In the distance and close by, people are putting one foot in front of the other, trying to catch their breath in the middle of a rough climb up a rough year.

Nobody can say what the top of 2020 will look like. I suspect, though, that it won’t resemble the life we left at the bottom of the hill.

Tumbleweed will tangle our feet as we explore an alien landscape, voices of other new-world explorers falling through the distance.

There may be other hills to climb, even after we think we’ve made it to the top, deceptive soft sand sucking our feet out from under us.

It’s going to be all right up there, mates.

There’s great beauty in the unexplored, and healing bonds to be built as we follow our separate paths together.

It’s a few days and several showers since we climbed the dune.

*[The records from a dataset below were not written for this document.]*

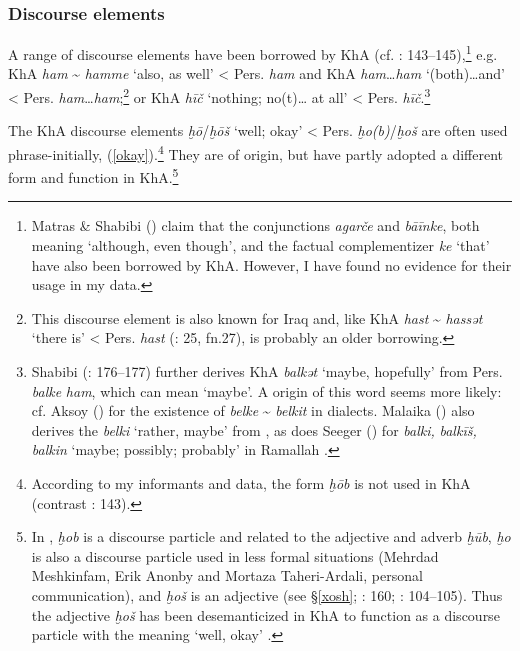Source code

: \documentclass[output=paper,nonflat]{langsci/langscibook}
\begin{document}

\subsubsection{Discourse elements}

A range of  discourse elements have been borrowed by KhA (cf. \citealt{MatrasShabibi2007}: 143–145),\footnote{Matras \& Shabibi (\citeyear[144]{MatrasShabibi2007}) claim that the  conjunctions \textit{agarče} and \textit{bāīnke}, both meaning ‘although, even though’, and the  factual {complementizer} \textit{ke} ‘that’ have also been borrowed by KhA. However, I have found no evidence for their usage in my data.} e.g. KhA \textit{ham} \~{} \textit{hamme} ‘also, as well’ < Pers. \textit{ham} and KhA \textit{ham}…\textit{ham} ‘(both)…and’ < Pers. \textit{ham}…\textit{ham};\footnote{This discourse element is also known for Iraq \citep[36]{Malaika1963} and, like KhA \textit{hast} \~{} \textit{hassət} ‘there is’ < Pers. \textit{hast} (\citealt{Ingham1973}: 25, fn.27), is probably an older borrowing.} or KhA \textit{hīč} ‘nothing; no(t)… at all’ < Pers. \textit{hīč}.\footnote{Shabibi (\citeyear{Shabibi2006}: 176–177) further derives KhA \textit{balkət} ‘maybe, hopefully’ from Pers. \textit{balke} \textit{ham}, which can mean ‘maybe’. A  origin of this word seems more likely: cf. Aksoy (\citeyear[620]{Aksoy1963}) for the existence of \textit{belke} \~{} \textit{belkit} in   dialects. Malaika (\citeyear[35]{Malaika1963}) also derives the   \textit{belki} ‘rather, maybe’ from , as does Seeger (\citeyear[28]{Seeger2009}) for \textit{balki,} \textit{balkīš,} \textit{balkin} ‘maybe; possibly; probably’ in Ramallah .} 

The KhA discourse elements \textit{ḫō}/\textit{ḫōš} ‘well; okay’ < Pers. \textit{ḫo(b)}/\textit{ḫoš} are often used phrase-initially, (\ref{okay}).\footnote{According to my informants and data, the form \textit{ḫōb} is not used in KhA (contrast \citealt{MatrasShabibi2007}: 143).} They are of  origin, but have partly adopted a different form and function in KhA.\footnote{In , \textit{ḫob} is a discourse particle and related to the adjective and adverb \textit{ḫūb}, \textit{ḫo} is also a discourse particle used in less formal situations (Mehrdad Meshkinfam, Erik Anonby and Mortaza Taheri-Ardali, personal communication), and \textit{ḫoš} is an adjective (see §\ref{xosh}; \citealt{Shabibi2006}: 160; \citealt{Mohammadi2018}: 104--105). Thus the  adjective \textit{ḫoš} has been desemanticized in KhA to function as a discourse particle with the meaning ‘well, okay’ \citep[160]{Shabibi2006}.}
\end{document}
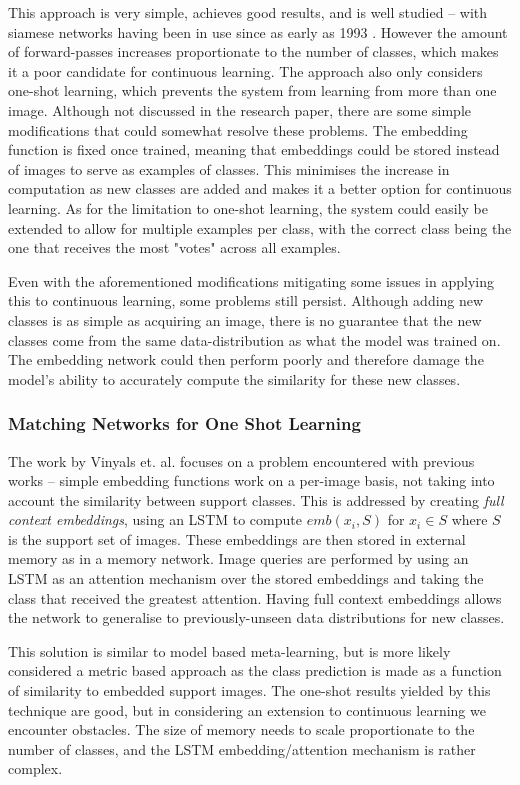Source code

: \documentclass{report}
\begin{document}
This approach is very simple, achieves good results, and is well studied -- with siamese networks having been in use since as early as 1993 \parencite{earlysiamese}. However the amount of forward-passes increases proportionate to the number of classes, which makes it a poor candidate for continuous learning. The approach also only considers one-shot learning, which prevents the system from learning from more than one image. Although not discussed in the research paper, there are some simple modifications that could somewhat resolve these problems. The embedding function is fixed once trained, meaning that embeddings could be stored instead of images to serve as examples of classes. This minimises the increase in computation as new classes are added and makes it a better option for continuous learning. As for the limitation to one-shot learning, the system could easily be extended to allow for multiple examples per class, with the correct class being the one that receives the most "votes" across all examples. \par
Even with the aforementioned modifications mitigating some issues in applying this to continuous learning, some problems still persist. Although adding new classes is as simple as acquiring an image, there is no guarantee that the new classes come from the same data-distribution as what the model was trained on. The embedding network could then perform poorly and therefore damage the model's ability to accurately compute the similarity for these new classes. \par

\subsubsection{Matching Networks for One Shot Learning}
The work by Vinyals et. al. \parencite{matching} focuses on a problem encountered with previous works -- simple embedding functions work on a per-image basis, not taking into account the similarity between support classes. This is addressed by creating \emph{full context embeddings}, using an LSTM to compute $emb(x_i,S)$ for $x_i \in S$ where $S$ is the support set of images. These embeddings are then stored in external memory as in a memory network. Image queries are performed by using an LSTM as an attention mechanism over the stored embeddings and taking the class that received the greatest attention. Having full context embeddings allows the network to generalise to previously-unseen data distributions for new classes. \par
This solution is similar to model based meta-learning, but is more likely considered a metric based approach as the class prediction is made as a function of similarity to embedded support images. The one-shot results yielded by this technique are good, but in considering an extension to continuous learning we encounter obstacles. The size of memory needs to scale proportionate to the number of classes, and the LSTM embedding/attention mechanism is rather complex. \par
\end{document}

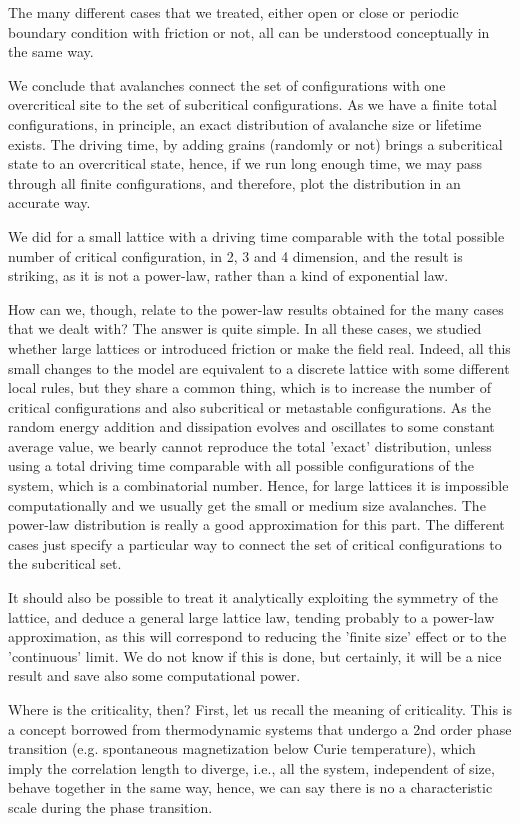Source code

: The many different cases that we treated, either open or close or periodic boundary condition with friction or not, all can be understood conceptually in the same way.

We conclude that avalanches connect the set of configurations with one overcritical site to the set of subcritical configurations.
As we have a finite total configurations, in principle, an exact distribution of avalanche size or lifetime exists. 
The driving time, by adding grains (randomly or not) brings a subcritical state to an overcritical state,
hence, if we run long enough time, we may pass through all finite configurations, and therefore, plot the distribution in an accurate way.

We did for a small lattice with a driving time comparable with the total possible number of critical configuration, 
in 2, 3 and 4 dimension, and the result is striking, as it is not a power-law, rather than a kind of exponential law. 

How can we, though, relate to the power-law results obtained for the many cases that we dealt with? 
The answer is quite simple. In all these cases, we studied whether large lattices or introduced friction or make the field real. 
Indeed, all this small changes to the model are equivalent to a discrete lattice with some different local rules, but they share a common thing,
which is to increase the number of critical configurations and also subcritical or metastable configurations.
As the random energy addition and dissipation evolves and oscillates to some constant average value,
we bearly cannot reproduce the total 'exact' distribution, unless using a total driving time comparable with all possible configurations of the system, which is a combinatorial number. 
Hence, for large lattices it is impossible computationally and we usually get the small or medium size avalanches. 
The power-law distribution is really a good approximation for this part. 
The different cases just specify a particular way to connect the set of critical configurations to the subcritical set. 

It should also be possible to treat it analytically exploiting the symmetry of the lattice, and deduce a general large lattice law, 
tending probably to a power-law approximation, as this will correspond to reducing the 'finite size' effect or to the 'continuous' limit. 
We do not know if this is done, but certainly, it will be a nice result and save also some computational power. 


Where is the criticality, then? First, let us recall the meaning of criticality. This is a concept borrowed from thermodynamic systems 
that undergo a 2nd order phase transition (e.g. spontaneous magnetization below Curie temperature), 
which imply the correlation length to diverge, i.e., all the system, independent of size, behave together in the same way, 
hence, we can say there is no a characteristic scale during the phase transition.


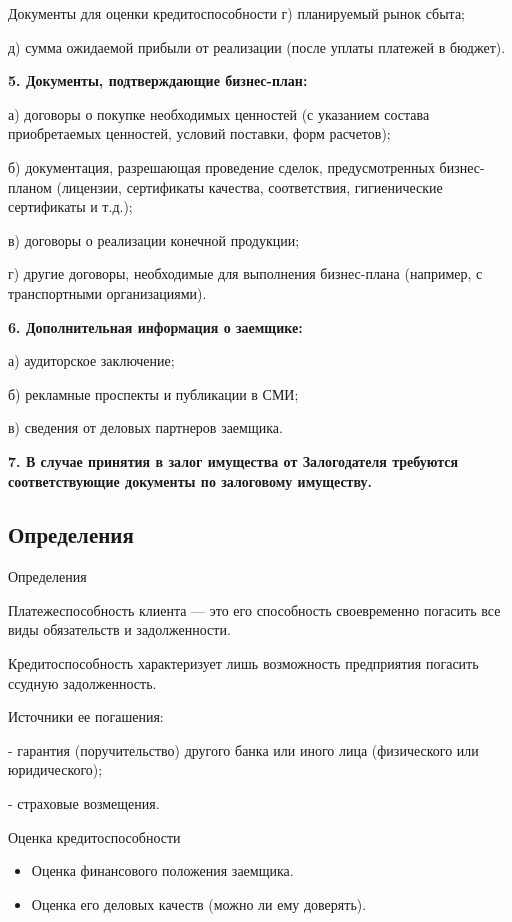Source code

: \documentclass[_Banking_p2.tex]{subfiles}
\begin{document}
\begin{frame}[allowframebreaks]{Документы для оценки кредитоспособности}
г) планируемый рынок сбыта;

д) сумма ожидаемой прибыли от реализации (после уплаты платежей в бюджет).

\pagebreak
\textbf{5. Документы, подтверждающие бизнес-план:}

а) договоры о покупке необходимых ценностей (с указанием состава приобретаемых ценностей, условий поставки, форм расчетов);

б) документация, разрешающая проведение сделок, предусмотренных бизнес-планом (лицензии, сертификаты качества, соответствия, гигиенические сертификаты и т.д.);

в) договоры о реализации конечной продукции;

г) другие договоры, необходимые для выполнения бизнес-плана (например, с
транспортными организациями).

\pagebreak
\textbf{6. Дополнительная информация о заемщике:}

а) аудиторское заключение;

б) рекламные проспекты и публикации в СМИ;

в) сведения от деловых партнеров заемщика.

\textbf{7. В случае принятия в залог имущества от Залогодателя требуются соответствующие документы по залоговому имуществу.}
\end{frame}
\subsection{Определения}
\begin{frame}{Определения}
\begin{block}{Платежеспособность клиента}
	\quad — это его способность своевременно погасить все виды обязательств и задолженности.	
\end{block}

\begin{block}{Кредитоспособность}
\quad характеризует лишь возможность предприятия
погасить ссудную задолженность.

Источники ее погашения:

- гарантия (поручительство) другого банка или
иного лица (физического или юридического);

- страховые возмещения.
\end{block}
\end{frame}

\begin{frame}{Оценка кредитоспособности}
\begin{itemize}
	\item Оценка финансового положения заемщика.
	\item Оценка его деловых качеств (можно ли ему доверять).	
\end{itemize}
\end{frame}
\end{document}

I’m still finding grains of sand in my hair, reminders of a joyous somersault roll down the big hill and of an afternoon’s opportunity to wander and ponder and come to grips with the year around me and my place within it.

As for everyday faith — where does that fit into the story?

Where, in all this plodding and breathing and musing, was God?

You know, I can’t for the life of me explain what my Creator had to do with that trip up the Sleeping Bear dune.

There’s no deep, spiritual message in my head. The metaphor of the big hill spoke to me of life, and acceptance, and climbing through hurt, and the thrill and danger of the unknown, but it didn’t teach me how much I’m loved by a Being greater than I as I stomp up my hills.

But God was part of all of it.

He just was.

That’s everyday faith, I think.

He’s just … there. In the middle of the little moments that teach us about us. In the big moments and on the big hills — in, with, and under life as we keep on living it.

I’ll gladly take Him with me on my journey.

Especially this year. Especially on this hill.

I don’t want to climb alone.

Julie Riddle can be reached at 989-358-5693, jriddle@thealpenanews.com or on Twitter @jriddleX.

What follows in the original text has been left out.